■ Exercise requirements
Give again exactly the lines that run from the start of the records to the line holding "## Components", both ends counted. Do not include the pictures.

■ Supplied data
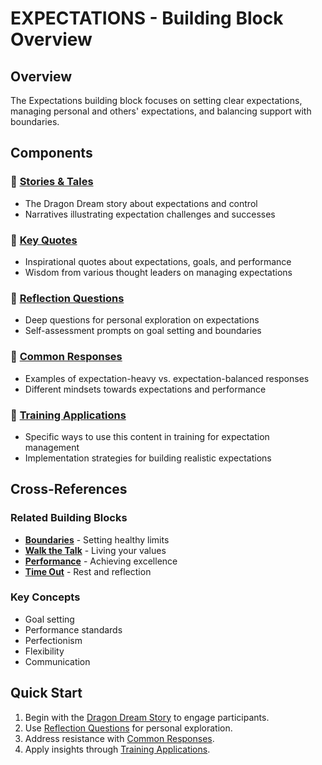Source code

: # EXPECTATIONS - Building Block Overview

## Overview
The Expectations building block focuses on setting clear expectations, managing personal and others' expectations, and balancing support with boundaries.

## Components

### 📖 [Stories & Tales](stories-tales.md)
- The Dragon Dream story about expectations and control
- Narratives illustrating expectation challenges and successes

### 💬 [Key Quotes](key-quotes.md)
- Inspirational quotes about expectations, goals, and performance
- Wisdom from various thought leaders on managing expectations

### 🤔 [Reflection Questions](reflection-questions.md)
- Deep questions for personal exploration on expectations
- Self-assessment prompts on goal setting and boundaries

### 💭 [Common Responses](common-responses.md)
- Examples of expectation-heavy vs. expectation-balanced responses
- Different mindsets towards expectations and performance

### 🎯 [Training Applications](training-applications.md)
- Specific ways to use this content in training for expectation management
- Implementation strategies for building realistic expectations

## Cross-References

### Related Building Blocks
- **[Boundaries](../boundaries/README.md)** - Setting healthy limits
- **[Walk the Talk](../walk-the-talk/README.md)** - Living your values
- **[Performance](../performance/README.md)** - Achieving excellence
- **[Time Out](../time-out/README.md)** - Rest and reflection

### Key Concepts
- Goal setting
- Performance standards
- Perfectionism
- Flexibility
- Communication

## Quick Start
1. Begin with the [Dragon Dream Story](stories-tales.md) to engage participants.
2. Use [Reflection Questions](reflection-questions.md) for personal exploration.
3. Address resistance with [Common Responses](common-responses.md).
4. Apply insights through [Training Applications](training-applications.md).
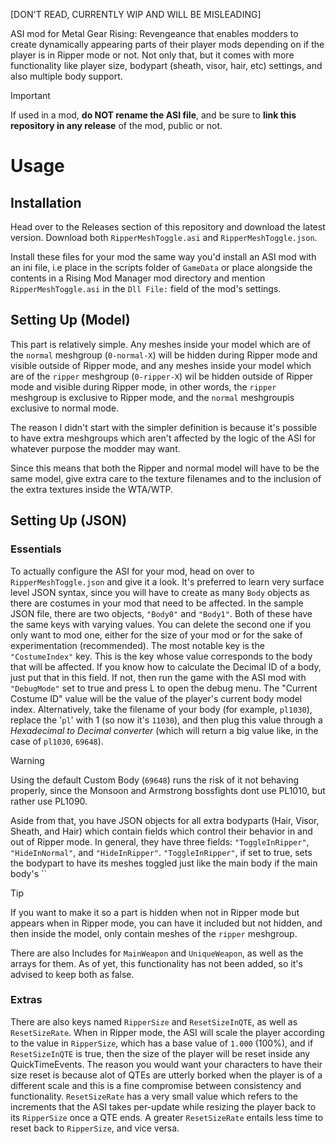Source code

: [DON'T READ, CURRENTLY WIP AND WILL BE MISLEADING]



ASI mod for Metal Gear Rising: Revengeance that enables modders to create dynamically appearing parts of their player mods depending on if the player is in Ripper mode or not. Not only that, but it comes with more functionality like player size, bodypart (sheath, visor, hair, etc) settings, and also multiple body support.

> [!IMPORTANT]
> If used in a mod, **do NOT rename the ASI file**, and be sure to **link this repository in any release** of the mod, public or not.

# Usage

## Installation

Head over to the Releases section of this repository and download the latest version. Download both `RipperMeshToggle.asi` and `RipperMeshToggle.json`.

Install these files for your mod the same way you'd install an ASI mod with an ini file, i.e place in the scripts folder of `GameData` or place alongside the contents in a Rising Mod Manager mod directory and mention `RipperMeshToggle.asi` in the `Dll File:` field of the mod's settings.

## Setting Up (Model)

This part is relatively simple. Any meshes inside your model which are of the `normal` meshgroup (`0-normal-X`) will be hidden during Ripper mode and visible outside of Ripper mode, and any meshes inside your model which are of the `ripper` meshgroup (`0-ripper-X`) wil be hidden outside of Ripper mode and visible during Ripper mode, in other words, the `ripper` meshgroup is exclusive to Ripper mode, and the `normal` meshgroupis exclusive to normal mode.

The reason I didn't start with the simpler definition is because it's possible to have extra meshgroups which aren't affected by the logic of the ASI for whatever purpose the modder may want. 

Since this means that both the Ripper and normal model will have to be the same model, give extra care to the texture filenames and to the inclusion of the extra textures inside the WTA/WTP. 

## Setting Up (JSON)

### Essentials
To actually configure the ASI for your mod, head on over to `RipperMeshToggle.json` and give it a look. It's preferred to learn very surface level JSON syntax, since you will have to create as many `Body` objects as there are costumes in your mod that need to be affected. In the sample JSON file, there are two objects, `"Body0"` and `"Body1"`. Both of these have the same keys with varying values. You can delete the second one if you only want to mod one, either for the size of your mod or for the sake of experimentation (recommended).  The most notable key is the `"CostumeIndex"` key. This is the key whose value corresponds to the body that will be affected. If you know how to calculate the Decimal ID of a body, just put that in this field. If not, then run the game with the ASI mod with `"DebugMode"` set to true and press L to open the debug menu. The "Current Costume ID" value will be the value of the player's current body model index. Alternatively, take the filename of your body (for example, `pl1030`), replace the '`pl`' with 1 (so now it's `11030`), and then plug this value through a *Hexadecimal to Decimal converter* (which will return a big value like, in the case of `pl1030`, `69648`).

> [!WARNING]
> Using the default Custom Body (`69648`) runs the risk of it not behaving properly, since the Monsoon and Armstrong bossfights dont use PL1010, but rather use PL1090.

Aside from that, you have JSON objects for all extra bodyparts (Hair, Visor, Sheath, and Hair) which contain fields which control their behavior in and out of Ripper mode. In general, they have three fields: `"ToggleInRipper"`, `"HideInNormal"`, and `"HideInRipper"`. `"ToggleInRipper"`, if set to true, sets the bodypart to have its meshes toggled just like the main body if the main body's ``

> [!TIP]
> If you want to make it so a part is hidden when not in Ripper mode but appears when in Ripper mode, you can have it included but not hidden, and then inside the model, only contain meshes of the `ripper` meshgroup.

There are also Includes for `MainWeapon` and `UniqueWeapon`, as well as the arrays for them. As of yet, this functionality has not been added, so it's advised to keep both as false.

### Extras
There are also keys named `RipperSize` and `ResetSizeInQTE`, as well as `ResetSizeRate`. When in Ripper mode, the ASI will scale the player according to the value in `RipperSize`, which has a base value of `1.000` (100%), and if `ResetSizeInQTE` is true, then the size of the player will be reset inside any QuickTimeEvents. The reason you would want your characters to have their size reset is because alot of QTEs are utterly borked when the player is of a different scale and this is a fine compromise between consistency and functionality. `ResetSizeRate` has a very small value which refers to the increments that the ASI takes per-update while resizing the player back to its `RipperSize` once a QTE ends. A greater `ResetSizeRate` entails less time to reset back to `RipperSize`, and vice versa.

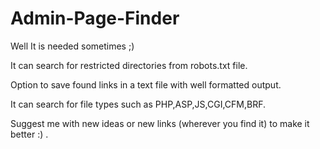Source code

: # Admin-Page-Finder

Well It is needed sometimes ;)

It can search for restricted directories from robots.txt file.

Option to save found links in a text file with well formatted output.

It can search for file types such as PHP,ASP,JS,CGI,CFM,BRF.


Suggest me with new ideas or new links (wherever you find it) to make it better :) .


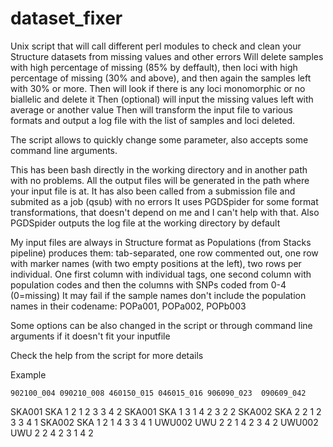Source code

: # dataset_fixer
Unix script that will call different perl modules to check and clean your Structure datasets from missing values and other errors
Will delete samples with high percentage of missing (85% by deffault), then loci with high percentage of missing (30% and above), and then again the samples left with 30% or more.
Then will look if there is any loci monomorphic or no biallelic and delete it
Then (optional) will input the missing values left with average or another value
Then will transform the input file to various formats and output a log file with the list of samples and loci deleted.

The script allows to quickly change some parameter, also accepts some command line arguments.

This has been bash directly in the working directory and in another path with no problems. All the output files will be generated in the path where your input file is at.
It has also been called from a submission file and submited as a job (qsub) with no errors
It uses PGDSpider for some format transformations, that doesn't depend on me and I can't help with that. Also PGDSpider outputs the log file at the working directory by default

My input files are always in Structure format as Populations (from Stacks pipeline) produces them: tab-separated, one row commented out, one row with marker names (with two empty positions at the left), two rows per individual. One first column with individual tags, one second column with population codes and then the columns with SNPs coded from 0-4 (0=missing)
It may fail if the sample names don't include the population names in their codename: POPa001, POPa002, POPb003

Some options can be also changed in the script or through command line arguments if it doesn't fit your inputfile

Check the help from the script for more details

Example

    902100_004 090210_008 460150_015 046015_016 906090_023  090609_042
SKA001  SKA 1 2 1 2 3 3 4 2
SKA001  SKA 1 3 1 4 2 3 2 2
SKA002  SKA 2 2 1 2 3 3 4 1
SKA002  SKA 1 2 1 4 3 3 4 1
UWU002  UWU 2 2 1 4 2 3 4 2
UWU002  UWU 2 2 4 2 3 1 4 2
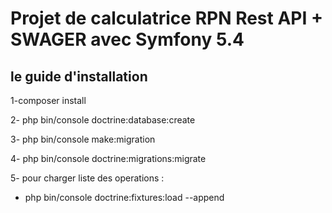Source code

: # Projet de calculatrice RPN Rest API + SWAGER avec Symfony 5.4

## le guide d'installation
1-composer install

2- php bin/console doctrine:database:create

3- php bin/console make:migration

4- php bin/console doctrine:migrations:migrate

5- pour charger liste des operations :
* php bin/console doctrine:fixtures:load --append
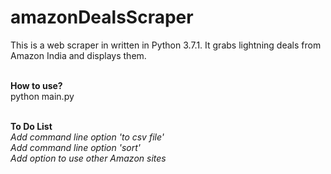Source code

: # amazonDealsScraper
This is a web scraper in written in Python 3.7.1.
It grabs lightning deals from Amazon India and displays them.

<br/>
<b>How to use?</b><br/>
python main.py
<br/><br/>

<b>To Do List</b><br/>
<i>Add command line option 'to csv file'</i><br/>
<i>Add command line option 'sort'</i><br/>
<i>Add option to use other Amazon sites</i><br/>
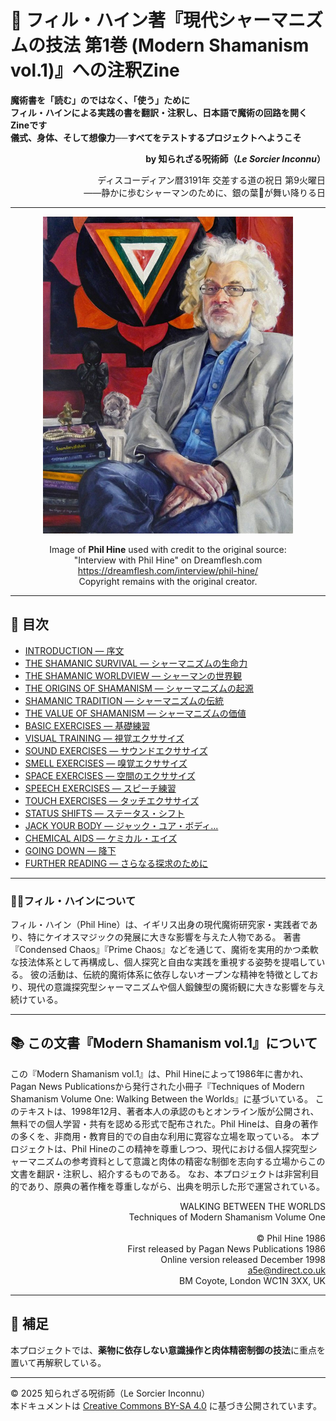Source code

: # 📘 フィル・ハイン著『現代シャーマニズムの技法 第1巻 (Modern Shamanism vol.1)』への注釈Zine

**魔術書を「読む」のではなく、「使う」ために**  
**フィル・ハインによる実践の書を翻訳・注釈し、日本語で魔術の回路を開くZineです**  
**儀式、身体、そして想像力──すべてをテストするプロジェクトへようこそ**  

<div align="right">

**by 知られざる呪術師（*Le Sorcier Inconnu*）**

ディスコーディアン暦3191年 交差する道の祝日 第9火曜日<br>
――静かに歩むシャーマンのために、銀の葉🍃が舞い降りる日

</div>

---

<div align="center">
  <img src="Phil_Hine.jpg" width="400">

  Image of **Phil Hine** used with credit to the original source:<br>
  "Interview with Phil Hine" on Dreamflesh.com<br>
  <a href="https://dreamflesh.com/interview/phil-hine/">https://dreamflesh.com/interview/phil-hine/</a><br>
  Copyright remains with the original creator.
</div>

---

## 🔖 目次

- [INTRODUCTION — 序文](techniques_annotation_01.md)
- [THE SHAMANIC SURVIVAL — シャーマニズムの生命力](techniques_annotation_02.md)
- [THE SHAMANIC WORLDVIEW — シャーマンの世界観](techniques_annotation_03.md)
- [THE ORIGINS OF SHAMANISM — シャーマニズムの起源](techniques_annotation_04.md)
- [SHAMANIC TRADITION — シャーマニズムの伝統](techniques_annotation_05a.md)
- [THE VALUE OF SHAMANISM — シャーマニズムの価値](techniques_annotation_05b.md)
- [BASIC EXERCISES — 基礎練習](techniques_annotation_06.md)
- [VISUAL TRAINING — 視覚エクササイズ](techniques_annotation_07.md)
- [SOUND EXERCISES — サウンドエクササイズ](techniques_annotation_08.md)
- [SMELL EXERCISES — 嗅覚エクササイズ](techniques_annotation_09.md)
- [SPACE EXERCISES — 空間のエクササイズ](techniques_annotation_10.md)
- [SPEECH EXERCISES — スピーチ練習](techniques_annotation_11.md)
- [TOUCH EXERCISES — タッチエクササイズ](techniques_annotation_12.md)
- [STATUS SHIFTS — ステータス・シフト](techniques_annotation_13.md)
- [JACK YOUR BODY — ジャック・ユア・ボディ...](techniques_annotation_14.md)
- [CHEMICAL AIDS — ケミカル・エイズ](techniques_annotation_15.md)
- [GOING DOWN — 降下](techniques_annotation_16.md)
- [FURTHER READING — さらなる探求のために](techniques_annotation_17.md)

---

### 🧙‍♂️フィル・ハインについて

フィル・ハイン（Phil Hine）は、イギリス出身の現代魔術研究家・実践者であり、特にケイオスマジックの発展に大きな影響を与えた人物である。
著書『Condensed Chaos』『Prime Chaos』などを通じて、魔術を実用的かつ柔軟な技法体系として再構成し、個人探究と自由な実践を重視する姿勢を提唱している。
彼の活動は、伝統的魔術体系に依存しないオープンな精神を特徴としており、現代の意識探究型シャーマニズムや個人鍛錬型の魔術観に大きな影響を与え続けている。

---

## 📚 この文書『Modern Shamanism vol.1』について
この『Modern Shamanism vol.1』は、Phil Hineによって1986年に書かれ、Pagan News Publicationsから発行された小冊子『Techniques of Modern Shamanism Volume One: Walking Between the Worlds』に基づいている。
このテキストは、1998年12月、著者本人の承認のもとオンライン版が公開され、無料での個人学習・共有を認める形式で配布された。Phil Hineは、自身の著作の多くを、非商用・教育目的での自由な利用に寛容な立場を取っている。
本プロジェクトは、Phil Hineのこの精神を尊重しつつ、現代における個人探究型シャーマニズムの参考資料として意識と肉体の精密な制御を志向する立場からこの文書を翻訳・注釈し、紹介するものである。
なお、本プロジェクトは非営利目的であり、原典の著作権を尊重しながら、出典を明示した形で運営されている。

<div align="right">

WALKING BETWEEN THE WORLDS<br>
Techniques of Modern Shamanism Volume One<br>
<br>
© Phil Hine 1986<br>
First released by Pagan News Publications 1986<br>
Online version released December 1998<br>
a5e@ndirect.co.uk<br>
BM Coyote, London WC1N 3XX, UK<br>
</div>

---

## 🐌 補足

本プロジェクトでは、**薬物に依存しない意識操作と肉体精密制御の技法**に重点を置いて再解釈している。

---

© 2025 知られざる呪術師（Le Sorcier Inconnu）  
本ドキュメントは [Creative Commons BY-SA 4.0](https://creativecommons.org/licenses/by-sa/4.0/deed.ja) に基づき公開されています。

■ Exercise answer
Source code

: # EXPECTATIONS - Building Block Overview

## Overview
The Expectations building block focuses on setting clear expectations, managing personal and others' expectations, and balancing support with boundaries.

## Components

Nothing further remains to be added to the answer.